== How to complete this task ==
Spot each line in the data below containing "cccc" and copy it.

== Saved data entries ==
============================================================
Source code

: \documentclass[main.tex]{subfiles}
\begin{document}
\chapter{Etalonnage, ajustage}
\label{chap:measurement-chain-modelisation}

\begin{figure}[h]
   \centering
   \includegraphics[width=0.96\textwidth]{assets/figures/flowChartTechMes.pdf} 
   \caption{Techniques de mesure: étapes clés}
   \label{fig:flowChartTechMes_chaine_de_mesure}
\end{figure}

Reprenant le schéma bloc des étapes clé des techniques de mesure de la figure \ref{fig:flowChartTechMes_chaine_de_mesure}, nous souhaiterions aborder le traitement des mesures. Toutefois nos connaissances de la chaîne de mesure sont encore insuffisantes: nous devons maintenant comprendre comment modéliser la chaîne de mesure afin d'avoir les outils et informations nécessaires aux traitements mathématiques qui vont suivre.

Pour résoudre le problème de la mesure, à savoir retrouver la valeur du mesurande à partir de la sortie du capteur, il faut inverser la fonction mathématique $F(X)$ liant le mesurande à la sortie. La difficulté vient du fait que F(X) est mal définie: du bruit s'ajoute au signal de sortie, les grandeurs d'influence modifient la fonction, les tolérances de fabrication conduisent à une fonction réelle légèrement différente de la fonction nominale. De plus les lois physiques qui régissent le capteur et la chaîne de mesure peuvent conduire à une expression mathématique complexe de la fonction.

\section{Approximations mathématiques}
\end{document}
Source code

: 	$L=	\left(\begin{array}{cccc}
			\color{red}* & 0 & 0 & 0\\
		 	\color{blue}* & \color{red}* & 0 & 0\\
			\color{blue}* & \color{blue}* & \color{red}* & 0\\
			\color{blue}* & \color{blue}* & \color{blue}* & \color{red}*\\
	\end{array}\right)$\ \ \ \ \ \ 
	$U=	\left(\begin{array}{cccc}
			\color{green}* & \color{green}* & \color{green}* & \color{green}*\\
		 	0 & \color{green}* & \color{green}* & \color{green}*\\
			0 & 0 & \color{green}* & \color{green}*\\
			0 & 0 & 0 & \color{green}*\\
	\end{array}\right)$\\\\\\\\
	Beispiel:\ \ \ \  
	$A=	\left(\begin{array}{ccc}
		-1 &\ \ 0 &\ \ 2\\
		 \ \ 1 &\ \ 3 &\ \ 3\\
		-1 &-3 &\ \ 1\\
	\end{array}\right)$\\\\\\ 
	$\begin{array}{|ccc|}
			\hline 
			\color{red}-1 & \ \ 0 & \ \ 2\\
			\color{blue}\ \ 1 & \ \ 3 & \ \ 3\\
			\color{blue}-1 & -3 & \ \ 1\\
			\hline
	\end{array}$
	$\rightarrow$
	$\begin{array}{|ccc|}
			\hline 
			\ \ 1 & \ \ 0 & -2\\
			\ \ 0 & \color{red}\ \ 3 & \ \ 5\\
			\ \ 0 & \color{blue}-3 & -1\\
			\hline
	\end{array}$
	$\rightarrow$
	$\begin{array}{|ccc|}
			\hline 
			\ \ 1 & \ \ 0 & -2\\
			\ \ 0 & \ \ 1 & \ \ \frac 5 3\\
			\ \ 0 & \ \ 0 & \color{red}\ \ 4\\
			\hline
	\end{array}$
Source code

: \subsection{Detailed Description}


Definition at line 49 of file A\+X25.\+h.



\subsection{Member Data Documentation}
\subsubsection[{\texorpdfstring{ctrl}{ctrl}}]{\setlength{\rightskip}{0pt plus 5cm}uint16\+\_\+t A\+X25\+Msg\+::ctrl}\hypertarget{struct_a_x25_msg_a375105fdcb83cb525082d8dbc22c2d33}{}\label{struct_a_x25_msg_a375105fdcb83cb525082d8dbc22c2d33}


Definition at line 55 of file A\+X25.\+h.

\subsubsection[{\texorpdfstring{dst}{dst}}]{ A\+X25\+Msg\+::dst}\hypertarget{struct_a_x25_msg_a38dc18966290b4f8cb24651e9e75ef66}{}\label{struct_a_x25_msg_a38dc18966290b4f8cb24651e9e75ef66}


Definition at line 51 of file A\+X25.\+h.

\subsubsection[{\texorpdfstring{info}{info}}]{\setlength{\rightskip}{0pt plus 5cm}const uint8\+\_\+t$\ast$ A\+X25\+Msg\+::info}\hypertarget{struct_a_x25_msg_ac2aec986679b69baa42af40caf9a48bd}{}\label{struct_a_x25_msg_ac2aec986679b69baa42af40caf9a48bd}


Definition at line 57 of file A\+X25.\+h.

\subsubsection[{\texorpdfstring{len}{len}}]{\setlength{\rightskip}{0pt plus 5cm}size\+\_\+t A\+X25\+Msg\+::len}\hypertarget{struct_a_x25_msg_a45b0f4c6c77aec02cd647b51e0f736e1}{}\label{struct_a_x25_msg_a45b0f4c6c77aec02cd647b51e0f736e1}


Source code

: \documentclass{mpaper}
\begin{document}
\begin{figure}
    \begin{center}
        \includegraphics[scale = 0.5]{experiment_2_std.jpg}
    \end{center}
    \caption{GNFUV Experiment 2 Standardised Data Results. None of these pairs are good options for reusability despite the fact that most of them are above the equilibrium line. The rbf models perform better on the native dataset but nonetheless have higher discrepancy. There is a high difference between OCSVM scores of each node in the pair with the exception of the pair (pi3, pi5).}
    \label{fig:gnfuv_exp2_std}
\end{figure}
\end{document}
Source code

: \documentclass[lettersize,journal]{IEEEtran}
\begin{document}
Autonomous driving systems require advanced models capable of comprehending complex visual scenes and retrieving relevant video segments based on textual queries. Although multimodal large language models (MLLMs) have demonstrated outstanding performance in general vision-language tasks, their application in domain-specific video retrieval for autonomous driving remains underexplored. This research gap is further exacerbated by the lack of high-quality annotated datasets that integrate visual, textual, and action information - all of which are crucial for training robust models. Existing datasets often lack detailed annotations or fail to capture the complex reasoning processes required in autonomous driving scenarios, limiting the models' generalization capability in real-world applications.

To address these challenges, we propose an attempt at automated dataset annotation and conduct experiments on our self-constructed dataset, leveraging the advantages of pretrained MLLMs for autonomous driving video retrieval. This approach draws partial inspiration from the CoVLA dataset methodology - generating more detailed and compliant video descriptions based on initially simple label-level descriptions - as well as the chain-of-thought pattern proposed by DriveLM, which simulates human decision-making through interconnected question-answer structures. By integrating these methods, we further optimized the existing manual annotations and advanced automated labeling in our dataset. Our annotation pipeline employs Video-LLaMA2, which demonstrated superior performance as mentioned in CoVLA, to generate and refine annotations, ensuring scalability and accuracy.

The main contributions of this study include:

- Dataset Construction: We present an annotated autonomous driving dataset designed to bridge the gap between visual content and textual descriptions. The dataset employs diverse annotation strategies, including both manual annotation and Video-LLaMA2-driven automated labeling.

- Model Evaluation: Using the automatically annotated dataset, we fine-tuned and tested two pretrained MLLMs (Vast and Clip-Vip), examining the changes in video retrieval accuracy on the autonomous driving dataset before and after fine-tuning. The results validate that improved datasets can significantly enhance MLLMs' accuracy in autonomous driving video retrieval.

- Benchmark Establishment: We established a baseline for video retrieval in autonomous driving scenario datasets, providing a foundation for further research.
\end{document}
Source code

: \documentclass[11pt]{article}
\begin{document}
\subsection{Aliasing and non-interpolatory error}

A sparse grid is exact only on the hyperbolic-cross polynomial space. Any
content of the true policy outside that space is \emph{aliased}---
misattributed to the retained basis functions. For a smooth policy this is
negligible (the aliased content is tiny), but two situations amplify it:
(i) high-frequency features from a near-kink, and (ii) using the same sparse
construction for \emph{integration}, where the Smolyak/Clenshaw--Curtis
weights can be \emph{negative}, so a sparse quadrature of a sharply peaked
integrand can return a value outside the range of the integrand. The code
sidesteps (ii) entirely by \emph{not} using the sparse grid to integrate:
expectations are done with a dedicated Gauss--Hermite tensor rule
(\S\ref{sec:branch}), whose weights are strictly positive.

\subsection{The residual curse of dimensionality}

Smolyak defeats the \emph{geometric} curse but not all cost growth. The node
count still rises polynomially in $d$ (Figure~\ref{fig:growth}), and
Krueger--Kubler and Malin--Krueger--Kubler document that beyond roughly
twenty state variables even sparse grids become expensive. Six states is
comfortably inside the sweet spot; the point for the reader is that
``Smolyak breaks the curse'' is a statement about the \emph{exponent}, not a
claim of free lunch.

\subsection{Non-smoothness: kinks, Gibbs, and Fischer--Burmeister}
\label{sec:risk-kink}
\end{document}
============================================================
== Solution for this exercise ==
: 	$L=	\left(\begin{array}{cccc}
	$U=	\left(\begin{array}{cccc}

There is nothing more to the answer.